(Dataset excerpts)
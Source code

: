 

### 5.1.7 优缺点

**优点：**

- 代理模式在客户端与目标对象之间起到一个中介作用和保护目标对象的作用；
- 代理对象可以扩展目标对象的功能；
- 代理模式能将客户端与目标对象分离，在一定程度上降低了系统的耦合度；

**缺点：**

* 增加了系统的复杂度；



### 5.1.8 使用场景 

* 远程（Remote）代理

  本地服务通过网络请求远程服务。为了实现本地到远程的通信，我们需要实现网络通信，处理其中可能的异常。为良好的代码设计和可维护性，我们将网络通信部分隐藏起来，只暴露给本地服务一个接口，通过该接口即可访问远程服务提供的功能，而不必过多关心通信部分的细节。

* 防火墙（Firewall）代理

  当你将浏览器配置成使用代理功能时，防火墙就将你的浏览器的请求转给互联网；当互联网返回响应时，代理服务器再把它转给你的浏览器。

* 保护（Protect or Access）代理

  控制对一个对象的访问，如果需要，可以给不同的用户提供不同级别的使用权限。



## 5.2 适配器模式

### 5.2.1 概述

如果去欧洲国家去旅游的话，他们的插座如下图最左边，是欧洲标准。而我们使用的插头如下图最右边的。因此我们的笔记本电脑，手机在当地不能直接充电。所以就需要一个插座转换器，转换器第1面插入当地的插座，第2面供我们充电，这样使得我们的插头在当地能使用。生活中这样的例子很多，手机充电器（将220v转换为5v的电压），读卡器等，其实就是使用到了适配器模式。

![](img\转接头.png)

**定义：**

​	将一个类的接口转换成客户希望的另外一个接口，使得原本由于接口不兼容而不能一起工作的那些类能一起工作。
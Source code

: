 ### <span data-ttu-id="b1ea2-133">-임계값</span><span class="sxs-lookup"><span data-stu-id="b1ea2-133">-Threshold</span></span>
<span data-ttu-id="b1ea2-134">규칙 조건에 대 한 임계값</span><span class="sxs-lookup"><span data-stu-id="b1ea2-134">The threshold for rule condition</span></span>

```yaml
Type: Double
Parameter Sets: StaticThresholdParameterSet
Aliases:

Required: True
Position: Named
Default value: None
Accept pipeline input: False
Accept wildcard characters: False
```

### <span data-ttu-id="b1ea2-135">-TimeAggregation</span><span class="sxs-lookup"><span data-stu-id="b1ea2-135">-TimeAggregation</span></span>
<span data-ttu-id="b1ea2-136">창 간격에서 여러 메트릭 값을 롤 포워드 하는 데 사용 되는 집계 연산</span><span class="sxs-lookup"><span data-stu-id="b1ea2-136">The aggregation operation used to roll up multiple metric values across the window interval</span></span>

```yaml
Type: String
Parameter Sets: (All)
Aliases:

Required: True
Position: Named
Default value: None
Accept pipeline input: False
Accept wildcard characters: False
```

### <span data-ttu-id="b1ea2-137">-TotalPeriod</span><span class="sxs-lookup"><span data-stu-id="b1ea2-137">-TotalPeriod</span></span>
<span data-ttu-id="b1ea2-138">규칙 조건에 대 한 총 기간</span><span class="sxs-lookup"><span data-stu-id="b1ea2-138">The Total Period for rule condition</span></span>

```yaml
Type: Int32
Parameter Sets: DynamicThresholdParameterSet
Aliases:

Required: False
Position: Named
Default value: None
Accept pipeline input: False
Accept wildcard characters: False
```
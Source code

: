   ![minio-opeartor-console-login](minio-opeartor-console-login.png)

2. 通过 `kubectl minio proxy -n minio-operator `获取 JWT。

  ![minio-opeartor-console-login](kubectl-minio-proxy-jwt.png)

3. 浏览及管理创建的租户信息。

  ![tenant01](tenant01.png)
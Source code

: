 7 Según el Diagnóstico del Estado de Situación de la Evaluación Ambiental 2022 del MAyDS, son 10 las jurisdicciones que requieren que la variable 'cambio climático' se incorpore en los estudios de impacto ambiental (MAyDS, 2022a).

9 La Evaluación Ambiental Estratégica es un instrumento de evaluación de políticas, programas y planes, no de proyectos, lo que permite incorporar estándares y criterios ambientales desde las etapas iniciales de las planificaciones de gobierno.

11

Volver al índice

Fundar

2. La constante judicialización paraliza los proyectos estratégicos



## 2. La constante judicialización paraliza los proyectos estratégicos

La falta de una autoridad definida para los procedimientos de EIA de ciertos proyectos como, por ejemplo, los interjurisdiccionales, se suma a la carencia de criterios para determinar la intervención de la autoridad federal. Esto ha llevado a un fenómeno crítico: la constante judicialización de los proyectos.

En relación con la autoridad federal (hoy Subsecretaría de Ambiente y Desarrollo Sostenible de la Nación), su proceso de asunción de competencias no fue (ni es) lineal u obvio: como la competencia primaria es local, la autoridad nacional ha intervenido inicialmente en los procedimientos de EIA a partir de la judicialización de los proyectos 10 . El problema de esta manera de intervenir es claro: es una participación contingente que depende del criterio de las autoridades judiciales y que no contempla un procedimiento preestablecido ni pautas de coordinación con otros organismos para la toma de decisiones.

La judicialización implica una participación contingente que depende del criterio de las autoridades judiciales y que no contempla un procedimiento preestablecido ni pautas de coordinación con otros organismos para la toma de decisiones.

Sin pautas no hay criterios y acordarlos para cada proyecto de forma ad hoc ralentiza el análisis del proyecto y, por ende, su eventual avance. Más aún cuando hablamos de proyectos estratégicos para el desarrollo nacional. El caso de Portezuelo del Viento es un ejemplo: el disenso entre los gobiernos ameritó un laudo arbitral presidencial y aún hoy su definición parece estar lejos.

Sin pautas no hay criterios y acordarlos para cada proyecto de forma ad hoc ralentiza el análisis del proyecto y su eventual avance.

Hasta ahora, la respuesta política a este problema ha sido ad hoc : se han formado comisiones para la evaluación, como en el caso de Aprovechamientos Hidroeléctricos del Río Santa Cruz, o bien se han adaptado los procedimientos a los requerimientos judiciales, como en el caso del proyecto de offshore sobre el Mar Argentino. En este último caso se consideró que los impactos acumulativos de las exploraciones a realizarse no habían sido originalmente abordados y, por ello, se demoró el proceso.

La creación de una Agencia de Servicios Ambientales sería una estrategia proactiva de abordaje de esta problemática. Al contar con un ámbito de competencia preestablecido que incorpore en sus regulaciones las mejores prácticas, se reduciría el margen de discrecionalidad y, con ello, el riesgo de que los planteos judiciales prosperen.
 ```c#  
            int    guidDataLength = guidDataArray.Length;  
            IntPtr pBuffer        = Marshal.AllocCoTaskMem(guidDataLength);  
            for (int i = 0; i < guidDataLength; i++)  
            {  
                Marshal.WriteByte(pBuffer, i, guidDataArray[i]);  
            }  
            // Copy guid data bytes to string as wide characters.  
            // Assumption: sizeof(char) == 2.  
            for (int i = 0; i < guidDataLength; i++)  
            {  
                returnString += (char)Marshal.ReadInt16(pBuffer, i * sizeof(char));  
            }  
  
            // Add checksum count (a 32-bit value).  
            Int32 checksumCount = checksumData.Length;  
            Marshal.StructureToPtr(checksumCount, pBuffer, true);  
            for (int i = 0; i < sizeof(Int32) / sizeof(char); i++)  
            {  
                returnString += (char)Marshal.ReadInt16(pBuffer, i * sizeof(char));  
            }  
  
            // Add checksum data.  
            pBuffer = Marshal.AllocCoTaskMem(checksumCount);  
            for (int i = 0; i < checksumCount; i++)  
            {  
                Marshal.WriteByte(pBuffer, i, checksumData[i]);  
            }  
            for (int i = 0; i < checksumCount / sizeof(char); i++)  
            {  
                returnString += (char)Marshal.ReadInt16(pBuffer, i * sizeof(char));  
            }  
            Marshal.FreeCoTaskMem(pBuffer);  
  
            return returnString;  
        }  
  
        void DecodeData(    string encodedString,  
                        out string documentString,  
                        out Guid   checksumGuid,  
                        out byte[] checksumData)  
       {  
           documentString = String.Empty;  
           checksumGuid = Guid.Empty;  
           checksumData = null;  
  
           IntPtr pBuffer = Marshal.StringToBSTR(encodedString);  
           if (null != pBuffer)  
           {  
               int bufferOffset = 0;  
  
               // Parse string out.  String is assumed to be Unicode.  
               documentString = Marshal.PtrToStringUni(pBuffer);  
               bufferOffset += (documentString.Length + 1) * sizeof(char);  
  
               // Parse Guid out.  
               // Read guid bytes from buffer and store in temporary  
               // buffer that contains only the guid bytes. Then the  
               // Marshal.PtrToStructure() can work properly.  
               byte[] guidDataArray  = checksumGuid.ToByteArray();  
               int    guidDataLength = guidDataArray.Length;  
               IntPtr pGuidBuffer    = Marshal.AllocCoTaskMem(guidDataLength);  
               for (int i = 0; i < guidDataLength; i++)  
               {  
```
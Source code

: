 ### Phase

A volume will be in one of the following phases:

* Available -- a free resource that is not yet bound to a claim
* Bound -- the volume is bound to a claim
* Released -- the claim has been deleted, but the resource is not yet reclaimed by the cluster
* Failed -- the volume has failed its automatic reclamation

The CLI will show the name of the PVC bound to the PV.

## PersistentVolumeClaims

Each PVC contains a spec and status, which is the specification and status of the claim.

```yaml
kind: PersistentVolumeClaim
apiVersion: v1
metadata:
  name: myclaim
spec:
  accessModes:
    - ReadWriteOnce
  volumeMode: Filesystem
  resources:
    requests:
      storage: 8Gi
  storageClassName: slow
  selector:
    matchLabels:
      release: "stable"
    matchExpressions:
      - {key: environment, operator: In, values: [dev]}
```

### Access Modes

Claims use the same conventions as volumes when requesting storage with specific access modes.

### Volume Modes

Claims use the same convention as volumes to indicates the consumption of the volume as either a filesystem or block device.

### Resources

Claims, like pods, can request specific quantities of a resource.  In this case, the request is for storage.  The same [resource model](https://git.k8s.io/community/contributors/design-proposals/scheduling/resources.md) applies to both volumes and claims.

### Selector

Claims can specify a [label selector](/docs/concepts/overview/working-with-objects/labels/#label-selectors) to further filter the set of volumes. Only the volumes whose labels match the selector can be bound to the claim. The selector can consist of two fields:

Exercise instructions:
Would you copy, unchanged, the stretch of the records above that begins at the line containing "by the cluster" and ends at the line containing "Claims use the same convention as", and only that?

Expected answer:
* Released -- the claim has been deleted, but the resource is not yet reclaimed by the cluster
* Failed -- the volume has failed its automatic reclamation

The CLI will show the name of the PVC bound to the PV.

## PersistentVolumeClaims

Each PVC contains a spec and status, which is the specification and status of the claim.

```yaml
kind: PersistentVolumeClaim
apiVersion: v1
metadata:
  name: myclaim
spec:
  accessModes:
    - ReadWriteOnce
  volumeMode: Filesystem
  resources:
    requests:
      storage: 8Gi
  storageClassName: slow
  selector:
    matchLabels:
      release: "stable"
    matchExpressions:
      - {key: environment, operator: In, values: [dev]}
```

### Access Modes

Claims use the same conventions as volumes when requesting storage with specific access modes.

### Volume Modes

Claims use the same convention as volumes to indicates the consumption of the volume as either a filesystem or block device.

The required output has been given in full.